Pagi ini aku segera berangkat ke sekolah dan berharap ini bukan mimpi. Sesampainya di sana seperti biasa di kantor hanya sendirian.

Untunglah tadi malam aku tidak begadang setelah meminum kopi, bila tidak bisa-bisa terjaga lagi malam tadi.

Karena aku khawatir bahwa saat ini aku sedang bermimpi oleh karena itu aku mencubit telapak tangan sebelah kiri dengan kencang.

"Aw ! Ternyata ini bukan mimpi aku benar-benar ada di sekolah"

"Pak Iyas kenapa ?!"

Sontak aku terkejut setelah  mendapati seorang siswi yang berada di ambang pintu dan kini ia berlari menghampiriku.

"O-oh enggak ... enggak apa-apa kok"

"Jangan bohong" ia bersikap amat manja aku tidak menyukainya

"Enggak Sar .. Bapak enggak apa-apa"

Seketika itu segera aku mengeluarkan laptop dari tas dan membukanya karena hal itulah caraku menghindar dari godaan para siswi di sini.

***

Saat ini aku tidak mengajar di kelas mana pun karena akan ada rapat penting.
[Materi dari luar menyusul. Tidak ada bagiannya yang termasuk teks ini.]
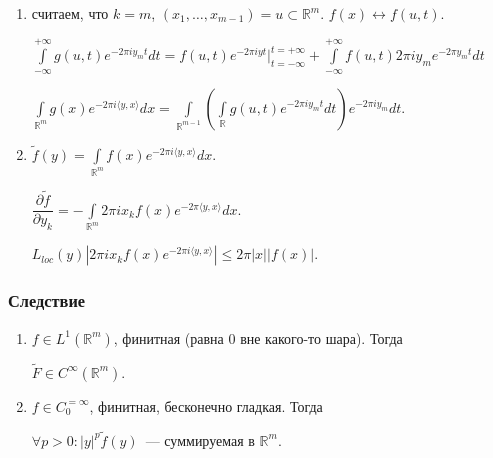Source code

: \documentclass{article}
\begin{document}
            \begin{enumerate}
            
                \item считаем, что $k = m$, $(x_1, \ldots, x_{m - 1}) = u \subset \mathbb{R}^m$. $f(x) \leftrightarrow f(u, t)$.
                
                    $\int\limits^{+\infty}_{-\infty} g(u, t) e^{-2 \pi i y_m t} dt = f(u, t) e^{-2 \pi i y t} \bigg|^{t = +\infty}_{t = -\infty} + \int\limits^{+\infty}_{-\infty} f(u, t) 2 \pi i y_m e^{-2 \pi y_m t} dt$
                    
                    $\int\limits_{\mathbb{R}^m} g(x) e^{-2 \pi i \langle y, x \rangle} dx = \int\limits_{\mathbb{R}^{m - 1}} \left( \int\limits_{\mathbb{R}} g(u, t) e^{-2 \pi i y_m t} dt \right) e^{-2 \pi i y_m} dt$.
                    
                \item $\widetilde{f}(y) = \int\limits_{\mathbb{R}^m} f(x) e^{-2 \pi i \langle y, x \rangle} dx$.
                
                    $\dfrac{\partial \widetilde{f}}{\partial y_k} = - \int\limits_{\mathbb{R}^m} 2 \pi i x_k f(x) e^{-2 \pi \langle y, x \rangle} dx$.
                    
                        $L_{loc}(y) \left| 2 \pi i x_k f(x) e^{-2 \pi i \langle y, x \rangle} \right| \leqslant 2 \pi |x| | f(x) |$.
                
            \end{enumerate}
            
        \subsubsection{Следствие}
        
            \begin{enumerate}
            
                \item $f \in L^1 (\mathbb{R}^m)$, финитная (равна $0$ вне какого-то шара). Тогда
                
                    $\widetilde{F} \in C^{\infty} (\mathbb{R}^m)$.
                    
                \item $f \in C^{=\infty}_0$, финитная, бесконечно гладкая. Тогда
                
                    $\forall p > 0 : |y|^p \widetilde{f}(y)$~--- суммируемая в $\mathbb{R}^m$.
                
            \end{enumerate}
            
\end{document}
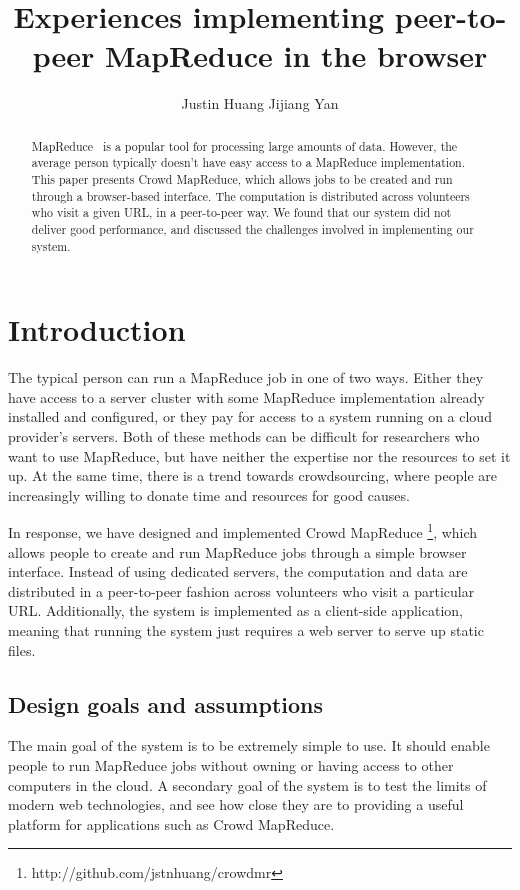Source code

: \documentclass{article} %
\title{Experiences implementing peer-to-peer MapReduce in the browser}
\author{Justin Huang \And Jijiang Yan}
\begin{document}
\maketitle

\begin{abstract}
MapReduce~\cite{dean2008mapreduce} is a popular tool for processing large
amounts of data. However, the average person typically doesn't have easy access
to a MapReduce implementation. This paper presents Crowd MapReduce, which allows
jobs to be created and run through a browser-based interface. The computation is
distributed across volunteers who visit a given URL, in a peer-to-peer way. We
found that our system did not deliver good performance, and discussed the
challenges involved in implementing our system.
\end{abstract}

\section{Introduction}
The typical person can run a MapReduce job in one of two ways. Either they have
access to a server cluster with some MapReduce implementation already installed
and configured, or they pay for access to a system running on a cloud provider's
servers. Both of these methods can be difficult for researchers who want to use
MapReduce, but have neither the expertise nor the resources to set it up. At the
same time, there is a trend towards crowdsourcing, where people are
increasingly willing to donate time and resources for good causes.

In response, we have designed and implemented Crowd MapReduce
\footnote{http://github.com/jstnhuang/crowdmr}, which allows people to create
and run MapReduce jobs through a simple browser interface.
Instead of using dedicated servers, the computation and data are distributed in
a peer-to-peer fashion across volunteers who visit a particular URL.
Additionally, the system is implemented as a client-side application, meaning
that running the system just requires a web server to serve up static files.

\subsection{Design goals and assumptions}
The main goal of the system is to be extremely simple to use. It should enable
people to run MapReduce jobs without owning or having access to other computers
in the cloud. A secondary goal of the system is to test the limits of modern web
technologies, and see how close they are to providing a useful platform for
applications such as Crowd MapReduce.
\end{document}
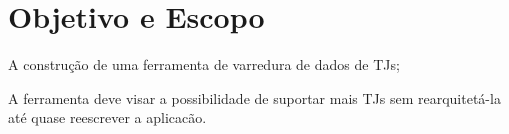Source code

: \section{Objetivo e Escopo}

\begin{todolist}
    \item A construção de uma ferramenta de varredura de dados de TJs;
    \item A ferramenta deve visar a possibilidade de suportar mais TJs sem
          rearquitetá-la até quase reescrever a aplicacão.
\end{todolist}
Rapat berlangsung sekitar satu setengah jam membuat kepala terasa berat sehingga aku malas untuk keluar ruangan dan berhadapan para siswi.

Perut kini mulai terasa perih ternyata memakan roti saja itu tidak cukup untuk mengganjal sampai pukul dua belas nanti.

Tanpa berpikir panjang segera aku berdiri dan berjalan menuju ambang pintu. Rasanya amat ragu untuk melangkah lebih jauh dari ini tapi, mau gimana lagi.

Seketika itu aku mendapati Rafi dan Dika yang baru saja keluar dari perpustakaan. Tanpa basa-basi lagi aku memerintahkan mereka untuk menghampiriku saat ini juga membuat mereka sedikit berlari untuk menuju ke arahku.

"Iya Pak ada apa memanggil kami ke sini ?" Sahut Rafi

"Enggak Fi cuma mau menyuruh beli in makanan ya ke kantin enggak apa-apa 'kan"

"Oh siap Pak ! Mau tolong beli in apa ?" Timbal Dika

"Mm.. bakso aja deh — oh iya jangan pake mie oranye itu ya"

"Oke siap Pak !"

***

Akhirnya bakso itu sudah ada di depan mata saatnya aku memasukkannya ke dalam mulut yang sedari tadi menunggunya.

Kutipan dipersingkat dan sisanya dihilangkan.